▶ **Dataset**
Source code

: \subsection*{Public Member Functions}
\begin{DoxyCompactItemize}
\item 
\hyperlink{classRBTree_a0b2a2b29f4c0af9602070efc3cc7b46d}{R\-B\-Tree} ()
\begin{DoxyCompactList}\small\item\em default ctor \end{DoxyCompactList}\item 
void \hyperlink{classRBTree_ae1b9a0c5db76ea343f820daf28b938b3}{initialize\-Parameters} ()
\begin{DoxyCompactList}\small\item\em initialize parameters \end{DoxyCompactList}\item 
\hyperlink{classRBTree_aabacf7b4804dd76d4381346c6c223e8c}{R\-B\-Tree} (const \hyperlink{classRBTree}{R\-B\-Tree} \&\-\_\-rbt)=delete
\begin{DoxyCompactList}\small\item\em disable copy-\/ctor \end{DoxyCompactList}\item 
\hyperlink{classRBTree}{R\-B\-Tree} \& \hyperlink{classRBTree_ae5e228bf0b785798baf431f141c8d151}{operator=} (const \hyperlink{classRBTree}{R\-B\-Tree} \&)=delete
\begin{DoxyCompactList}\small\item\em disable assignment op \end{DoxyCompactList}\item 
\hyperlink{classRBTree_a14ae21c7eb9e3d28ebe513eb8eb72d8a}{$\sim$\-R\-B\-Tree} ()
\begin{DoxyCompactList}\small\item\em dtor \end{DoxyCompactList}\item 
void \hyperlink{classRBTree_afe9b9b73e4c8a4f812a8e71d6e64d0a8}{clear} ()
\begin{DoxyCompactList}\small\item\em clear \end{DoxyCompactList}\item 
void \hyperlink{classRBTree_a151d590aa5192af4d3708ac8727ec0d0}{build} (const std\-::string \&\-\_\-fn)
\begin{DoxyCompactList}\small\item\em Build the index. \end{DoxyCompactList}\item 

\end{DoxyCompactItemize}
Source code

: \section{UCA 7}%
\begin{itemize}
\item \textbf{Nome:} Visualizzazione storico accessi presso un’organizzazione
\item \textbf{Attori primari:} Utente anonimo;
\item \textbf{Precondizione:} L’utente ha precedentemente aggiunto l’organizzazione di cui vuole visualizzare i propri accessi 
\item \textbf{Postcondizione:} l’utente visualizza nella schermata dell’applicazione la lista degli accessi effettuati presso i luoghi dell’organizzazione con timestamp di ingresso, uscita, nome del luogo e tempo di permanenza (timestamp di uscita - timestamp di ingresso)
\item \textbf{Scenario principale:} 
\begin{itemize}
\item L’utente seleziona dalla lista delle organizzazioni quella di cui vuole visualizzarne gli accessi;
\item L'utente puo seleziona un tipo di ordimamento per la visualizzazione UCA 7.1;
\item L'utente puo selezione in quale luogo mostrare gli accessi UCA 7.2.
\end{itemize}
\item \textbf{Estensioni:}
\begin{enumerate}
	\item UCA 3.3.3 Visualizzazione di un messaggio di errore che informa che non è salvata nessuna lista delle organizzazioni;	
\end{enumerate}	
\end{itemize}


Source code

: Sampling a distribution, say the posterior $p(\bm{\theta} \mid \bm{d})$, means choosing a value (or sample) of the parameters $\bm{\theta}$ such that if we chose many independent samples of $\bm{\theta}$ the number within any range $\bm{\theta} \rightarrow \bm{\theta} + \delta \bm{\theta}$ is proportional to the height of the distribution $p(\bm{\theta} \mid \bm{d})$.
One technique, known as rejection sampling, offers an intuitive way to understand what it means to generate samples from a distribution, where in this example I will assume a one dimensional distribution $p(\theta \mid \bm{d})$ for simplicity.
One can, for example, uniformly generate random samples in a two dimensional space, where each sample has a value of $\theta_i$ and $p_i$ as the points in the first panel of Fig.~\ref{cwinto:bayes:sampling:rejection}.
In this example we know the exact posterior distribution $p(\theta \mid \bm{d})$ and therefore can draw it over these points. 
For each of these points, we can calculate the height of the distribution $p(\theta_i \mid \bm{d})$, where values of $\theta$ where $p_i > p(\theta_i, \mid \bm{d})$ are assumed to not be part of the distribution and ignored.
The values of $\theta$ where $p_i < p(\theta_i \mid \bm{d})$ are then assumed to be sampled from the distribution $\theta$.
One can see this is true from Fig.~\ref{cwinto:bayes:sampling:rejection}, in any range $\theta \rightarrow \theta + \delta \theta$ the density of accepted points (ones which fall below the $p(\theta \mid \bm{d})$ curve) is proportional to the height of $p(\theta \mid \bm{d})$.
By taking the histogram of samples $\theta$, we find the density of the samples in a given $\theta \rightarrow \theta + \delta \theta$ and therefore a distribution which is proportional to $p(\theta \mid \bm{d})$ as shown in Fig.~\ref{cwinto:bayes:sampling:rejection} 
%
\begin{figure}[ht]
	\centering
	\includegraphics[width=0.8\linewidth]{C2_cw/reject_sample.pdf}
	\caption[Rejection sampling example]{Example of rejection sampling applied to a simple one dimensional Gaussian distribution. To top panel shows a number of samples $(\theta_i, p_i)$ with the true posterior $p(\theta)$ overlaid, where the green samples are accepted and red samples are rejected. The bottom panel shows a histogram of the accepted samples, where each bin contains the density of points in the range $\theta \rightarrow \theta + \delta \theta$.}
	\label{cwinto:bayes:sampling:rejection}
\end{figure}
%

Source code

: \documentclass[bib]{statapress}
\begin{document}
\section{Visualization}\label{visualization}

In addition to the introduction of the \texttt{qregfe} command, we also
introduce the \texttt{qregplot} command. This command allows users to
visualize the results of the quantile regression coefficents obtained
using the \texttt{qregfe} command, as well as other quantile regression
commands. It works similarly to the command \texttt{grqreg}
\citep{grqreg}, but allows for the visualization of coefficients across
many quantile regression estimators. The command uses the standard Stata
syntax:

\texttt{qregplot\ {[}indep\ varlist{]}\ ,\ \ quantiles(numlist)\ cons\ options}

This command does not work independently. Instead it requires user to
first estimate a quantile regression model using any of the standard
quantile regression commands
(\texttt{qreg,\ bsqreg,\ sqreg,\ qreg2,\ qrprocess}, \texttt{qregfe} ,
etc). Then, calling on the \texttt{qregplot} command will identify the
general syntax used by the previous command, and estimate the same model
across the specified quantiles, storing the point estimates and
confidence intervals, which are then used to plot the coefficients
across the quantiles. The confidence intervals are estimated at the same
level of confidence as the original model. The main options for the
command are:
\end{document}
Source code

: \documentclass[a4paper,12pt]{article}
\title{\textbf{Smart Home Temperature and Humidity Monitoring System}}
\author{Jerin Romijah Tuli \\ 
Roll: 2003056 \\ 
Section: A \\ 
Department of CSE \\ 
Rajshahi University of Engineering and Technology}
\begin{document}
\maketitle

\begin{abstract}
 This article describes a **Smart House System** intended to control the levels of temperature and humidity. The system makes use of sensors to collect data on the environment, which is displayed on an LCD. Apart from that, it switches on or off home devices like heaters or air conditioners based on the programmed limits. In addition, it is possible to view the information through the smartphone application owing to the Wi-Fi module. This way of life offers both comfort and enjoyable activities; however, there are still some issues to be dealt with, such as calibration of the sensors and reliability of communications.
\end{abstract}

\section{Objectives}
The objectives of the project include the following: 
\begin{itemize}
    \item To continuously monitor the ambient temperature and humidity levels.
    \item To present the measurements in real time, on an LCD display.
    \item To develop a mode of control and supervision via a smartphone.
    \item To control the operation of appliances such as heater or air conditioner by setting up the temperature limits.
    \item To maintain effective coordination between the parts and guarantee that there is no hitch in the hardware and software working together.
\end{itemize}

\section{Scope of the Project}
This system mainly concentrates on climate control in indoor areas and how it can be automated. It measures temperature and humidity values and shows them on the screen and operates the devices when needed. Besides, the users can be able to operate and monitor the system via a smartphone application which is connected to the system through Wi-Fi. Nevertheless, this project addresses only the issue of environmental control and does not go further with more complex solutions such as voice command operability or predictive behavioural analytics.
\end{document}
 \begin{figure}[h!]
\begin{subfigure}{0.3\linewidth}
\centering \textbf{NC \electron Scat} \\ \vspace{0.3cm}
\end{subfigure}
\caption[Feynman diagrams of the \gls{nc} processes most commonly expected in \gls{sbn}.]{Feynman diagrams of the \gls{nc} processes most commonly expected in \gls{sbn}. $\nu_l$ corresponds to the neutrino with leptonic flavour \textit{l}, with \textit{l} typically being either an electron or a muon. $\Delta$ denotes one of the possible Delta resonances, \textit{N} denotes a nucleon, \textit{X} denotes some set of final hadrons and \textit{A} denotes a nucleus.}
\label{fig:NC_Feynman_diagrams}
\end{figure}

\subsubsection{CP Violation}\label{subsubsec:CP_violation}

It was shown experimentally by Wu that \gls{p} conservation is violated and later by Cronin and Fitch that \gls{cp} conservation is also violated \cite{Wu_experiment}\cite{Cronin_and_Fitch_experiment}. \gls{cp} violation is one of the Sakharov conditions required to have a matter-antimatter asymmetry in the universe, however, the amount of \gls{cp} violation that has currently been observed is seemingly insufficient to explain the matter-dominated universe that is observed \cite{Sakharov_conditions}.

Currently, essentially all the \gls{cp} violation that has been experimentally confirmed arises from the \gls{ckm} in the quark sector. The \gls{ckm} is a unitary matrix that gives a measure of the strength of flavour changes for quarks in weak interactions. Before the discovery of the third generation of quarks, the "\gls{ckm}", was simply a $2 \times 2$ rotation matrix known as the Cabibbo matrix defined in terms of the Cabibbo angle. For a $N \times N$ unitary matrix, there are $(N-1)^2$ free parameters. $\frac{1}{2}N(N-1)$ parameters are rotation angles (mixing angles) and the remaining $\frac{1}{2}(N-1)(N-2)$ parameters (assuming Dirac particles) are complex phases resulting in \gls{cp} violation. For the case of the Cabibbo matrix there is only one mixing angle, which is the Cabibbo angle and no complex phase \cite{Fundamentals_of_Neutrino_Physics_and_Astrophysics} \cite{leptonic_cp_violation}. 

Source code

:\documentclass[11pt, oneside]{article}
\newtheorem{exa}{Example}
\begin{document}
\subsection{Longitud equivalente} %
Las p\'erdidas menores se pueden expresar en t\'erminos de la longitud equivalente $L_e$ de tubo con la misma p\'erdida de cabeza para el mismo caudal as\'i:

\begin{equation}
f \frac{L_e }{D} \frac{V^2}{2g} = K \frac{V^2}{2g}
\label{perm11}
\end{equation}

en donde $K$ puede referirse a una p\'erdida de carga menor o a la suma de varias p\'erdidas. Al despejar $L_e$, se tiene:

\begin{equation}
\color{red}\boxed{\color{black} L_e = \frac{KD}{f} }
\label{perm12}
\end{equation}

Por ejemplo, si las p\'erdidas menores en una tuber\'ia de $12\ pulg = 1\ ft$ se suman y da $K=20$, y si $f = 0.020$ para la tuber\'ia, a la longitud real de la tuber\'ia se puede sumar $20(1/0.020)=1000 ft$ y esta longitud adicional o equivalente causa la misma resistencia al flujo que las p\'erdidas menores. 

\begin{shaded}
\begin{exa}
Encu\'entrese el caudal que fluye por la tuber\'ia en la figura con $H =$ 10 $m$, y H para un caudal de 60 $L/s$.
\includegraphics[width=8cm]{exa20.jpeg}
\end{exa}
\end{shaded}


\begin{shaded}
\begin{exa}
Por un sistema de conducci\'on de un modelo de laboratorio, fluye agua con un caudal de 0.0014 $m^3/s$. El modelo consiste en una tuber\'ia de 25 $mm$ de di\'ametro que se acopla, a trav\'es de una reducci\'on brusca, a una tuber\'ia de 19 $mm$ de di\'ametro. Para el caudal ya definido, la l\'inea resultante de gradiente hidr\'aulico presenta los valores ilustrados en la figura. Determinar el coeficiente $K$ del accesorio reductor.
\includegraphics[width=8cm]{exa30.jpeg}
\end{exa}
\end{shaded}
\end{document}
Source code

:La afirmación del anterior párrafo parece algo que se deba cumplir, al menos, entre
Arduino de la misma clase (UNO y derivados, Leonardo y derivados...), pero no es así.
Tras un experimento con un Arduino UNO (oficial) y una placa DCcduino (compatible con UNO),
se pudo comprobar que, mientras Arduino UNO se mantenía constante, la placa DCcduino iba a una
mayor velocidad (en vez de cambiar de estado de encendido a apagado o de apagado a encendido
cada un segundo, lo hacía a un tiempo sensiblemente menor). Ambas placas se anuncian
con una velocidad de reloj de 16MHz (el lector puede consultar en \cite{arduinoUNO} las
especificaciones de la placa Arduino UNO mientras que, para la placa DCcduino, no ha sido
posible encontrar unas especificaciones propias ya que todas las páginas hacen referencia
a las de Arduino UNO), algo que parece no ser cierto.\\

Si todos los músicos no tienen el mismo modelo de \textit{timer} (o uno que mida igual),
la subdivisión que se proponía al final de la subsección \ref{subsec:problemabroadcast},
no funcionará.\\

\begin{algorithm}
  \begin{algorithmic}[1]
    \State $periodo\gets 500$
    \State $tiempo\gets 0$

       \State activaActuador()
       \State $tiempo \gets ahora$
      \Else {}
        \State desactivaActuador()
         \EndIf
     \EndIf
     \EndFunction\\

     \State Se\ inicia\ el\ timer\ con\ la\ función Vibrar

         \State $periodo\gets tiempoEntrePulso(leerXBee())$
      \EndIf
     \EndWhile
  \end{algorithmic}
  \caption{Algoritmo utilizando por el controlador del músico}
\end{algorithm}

▶ **Exercise**
Word for word, restate the lines of the data above that fall between the line holding "of coefficients across" and the line holding "and humidity levels.", inclusive, and no other lines.

▶ **Response to this task**
\citep{grqreg}, but allows for the visualization of coefficients across
many quantile regression estimators. The command uses the standard Stata
syntax:

\texttt{qregplot\ {[}indep\ varlist{]}\ ,\ \ quantiles(numlist)\ cons\ options}

This command does not work independently. Instead it requires user to
first estimate a quantile regression model using any of the standard
quantile regression commands
(\texttt{qreg,\ bsqreg,\ sqreg,\ qreg2,\ qrprocess}, \texttt{qregfe} ,
etc). Then, calling on the \texttt{qregplot} command will identify the
general syntax used by the previous command, and estimate the same model
across the specified quantiles, storing the point estimates and
confidence intervals, which are then used to plot the coefficients
across the quantiles. The confidence intervals are estimated at the same
level of confidence as the original model. The main options for the
command are:
\end{document}
Source code

: \documentclass[a4paper,12pt]{article}
\title{\textbf{Smart Home Temperature and Humidity Monitoring System}}
\author{Jerin Romijah Tuli \\ 
Roll: 2003056 \\ 
Section: A \\ 
Department of CSE \\ 
Rajshahi University of Engineering and Technology}
\begin{document}
\maketitle

\begin{abstract}
 This article describes a **Smart House System** intended to control the levels of temperature and humidity. The system makes use of sensors to collect data on the environment, which is displayed on an LCD. Apart from that, it switches on or off home devices like heaters or air conditioners based on the programmed limits. In addition, it is possible to view the information through the smartphone application owing to the Wi-Fi module. This way of life offers both comfort and enjoyable activities; however, there are still some issues to be dealt with, such as calibration of the sensors and reliability of communications.
\end{abstract}

\section{Objectives}
The objectives of the project include the following: 
\begin{itemize}
    \item To continuously monitor the ambient temperature and humidity levels.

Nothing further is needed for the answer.